2018年3月18日日曜日

ヨハネによる福音書第11章45から53節 「好都合」への疑問符

キリストは私たちのために、私たちに代わって死んでくださいました。それは、私たちにとっては世界が変わってしまう福音です。この世界は「わたしのために」で回っている世界だからです。この世界には好きに、やりたいことをやって生きるという福音もあります。自己実現が幸福の証しだと見なされます。でも、実際に今私たちが経験しているのは、そういう社会の生きづらさです。なぜ、私たちはイライラしたり、異様に疲れていたりして、社会全体が生きにくくなっているのでしょうか。一昨日、息子の幼稚園の修了式に行きました。子どもたちが「忘れないで」という讃美歌を歌いました。「忘れないで、いつもイエス様は君のことを見つめている。だからいつも絶やさないで、胸の中のほほえみを。」聞いていて、感動してしまいました。本当に忘れないでいてほしいと願います。「自分のために」の世界の中で、本当に私たちのために生き、また死んでくださった方のことを。今日の聖書の御言葉は、なぜイエスが殺されることになったのかという理由が書いてあります。イエスが数々のしるしを行ったのを見て多くの人がイエスを信じました。最高法院は頭を悩ませます。このイエス人気がローマ帝国からユダヤに逆心ありと誤解されはしないか。すると大祭司カイアファが言いました。「あなたがたは何も分かっていない。一人の人間が民の代わりに死に、国民全体が滅びないで済む方が、あなたがたに好都合だとは考えないのか。」この言葉が決定的だったようです。この日から、彼らはイエスを殺そうとたくらむようになりました。主イエスは「自分のために」とか「好きに生きる」の世界の中で、その秩序を維持するために一番好都合だという理屈で殺されることになったのです。こういう現象を何というのでしょうか。スケープゴートとか人身御供というのでしょうか。それらは、システムを維持するために個人を犠牲にすることです。システムは本来は人間を守るためのものです。家族、学校、会社などもそうでしょう。集団だけではありません。電車の時刻表や交通ルールもシステムです。しかし、システムは時に人を守らなくなります。路地に隠れて取り締まる無意味な交通ルールの監視などはその典型例です。家族は時に愛の共同体ではなくなり、ある家族を犠牲にすることでなり立つこともあります。システムそれ自体が自己目的化するのです。それは、他人事ではなく、私たちの話です。カイアファの名前が再び登場するのは、18:14のイエスの裁判が始まる場面です。主イエスはカイアファのしゅうとのところへ最初送られ、尋問を受けました。茶番の裁判です。次にローマの総督ピラトのところへ。当時のユダヤでは死刑にする顕現がなかったので、ローマの力を借りようとしたのです。しかしピラトがいくら取り調べてもイエスに死刑の理由は見つかりませんでした。もう釈放したらどうかとピラトは持ちかけます。しかし、人々は叫びました。「殺せ。殺せ。十字架につけろ」と。ハッとします。イエスをしいて十字架につけたのは、大祭司でも総督でもありません。ただの普通の人々です。私でもあるのです。殺せ、十字架につけろ。それは私の叫びです。しかし、不思議なことにあのカイアファの言葉は預言であったと聖書は言います(11:51-52)。神が私たちを愛して、私たちの罪を償ういけにえとしてご自分の御子イエスを私たちに遣わしてくださったのです。ここに福音があります。   

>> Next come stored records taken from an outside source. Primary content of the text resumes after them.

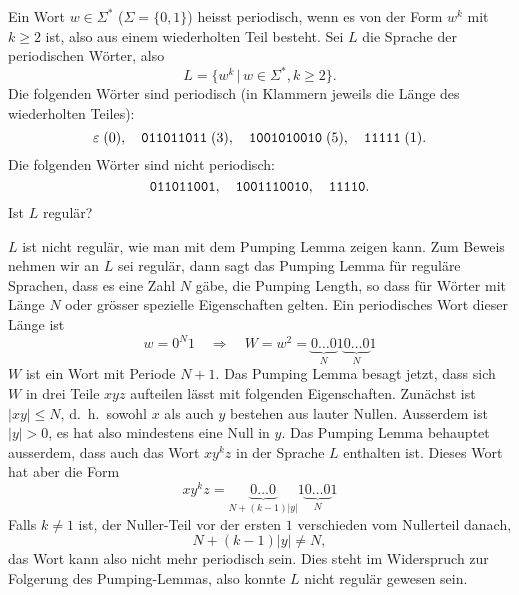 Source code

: Ein Wort $w\in\Sigma^*$ ($\Sigma=\{0,1\}$) heisst periodisch, wenn
es von der Form $w^k$ mit $k\ge 2$  ist, also aus einem wiederholten
Teil besteht. Sei $L$ die Sprache der periodischen Wörter, also
\[
L=\{w^k \,|\,w\in\Sigma^*,k\ge 2\}.
\]
Die folgenden Wörter sind periodisch (in Klammern jeweils die Länge
des wiederholten Teiles):
\[
\varepsilon\;(0),\quad
\text{\tt 011011011}\;(3),\quad
\text{\tt 1001010010}\;(5),\quad
\text{\tt 11111}\;(1).
\]
Die folgenden Wörter sind nicht periodisch:
\[
\text{\tt 011011001},\quad
\text{\tt 1001110010},\quad
\text{\tt 11110}.
\]
Ist $L$ regulär?

\begin{loesung}
$L$ ist nicht regulär, wie man mit dem Pumping Lemma zeigen kann. Zum Beweis
nehmen wir an $L$ sei regulär, dann sagt das Pumping Lemma für
reguläre Sprachen, dass es
eine Zahl $N$ gäbe, die Pumping Length, so dass für Wörter mit
Länge $N$ oder grösser spezielle Eigenschaften gelten.
Ein periodisches Wort dieser Länge ist
\[
w=0^N1\quad\Rightarrow\quad
W=w^2=\underbrace{0\dots 0}_N1\underbrace{0\dots 0}_N1
\]
$W$ ist ein Wort mit Periode $N+1$. Das Pumping Lemma besagt jetzt, dass
sich $W$ in drei Teile $xyz$ aufteilen lässt mit folgenden Eigenschaften.
Zunächst ist $|xy|\le N$, d.~h.~sowohl $x$ als auch $y$ bestehen aus
lauter Nullen. Ausserdem ist $|y|>0$, es hat also mindestens eine Null
in $y$. Das Pumping Lemma behauptet ausserdem, dass auch das Wort
$xy^kz$ in der Sprache $L$ enthalten ist. Dieses Wort hat aber die
Form
\[
xy^kz=\underbrace{0\dots0}_{N+(k-1)|y|}1\underbrace{0\dots 0}_N1
\]
Falls $k\ne 1$ ist, der Nuller-Teil vor der ersten $1$ verschieden vom
Nullerteil danach,
\[
N+(k-1)|y|\ne N,
\]
das Wort kann also nicht mehr periodisch
sein. Dies steht im Widerspruch zur Folgerung des Pumping-Lemmas, also
konnte $L$ nicht regulär gewesen sein.
\end{loesung}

マルコによる福音書第4章26から33節「空の鳥が巣を作るほどに」

主イエスは、世界一の説教者です。実にイメージ豊かな譬え話をたくさんしてくださいました。土に種を蒔く人。その情景を想像します。どんな種、どんな茎、葉でしょう。穂と言うからには麦でしょうか。実りの時、収穫の喜びの時を迎えます。もう一つはからし種です。小さな種です。ごまより小さい。でも...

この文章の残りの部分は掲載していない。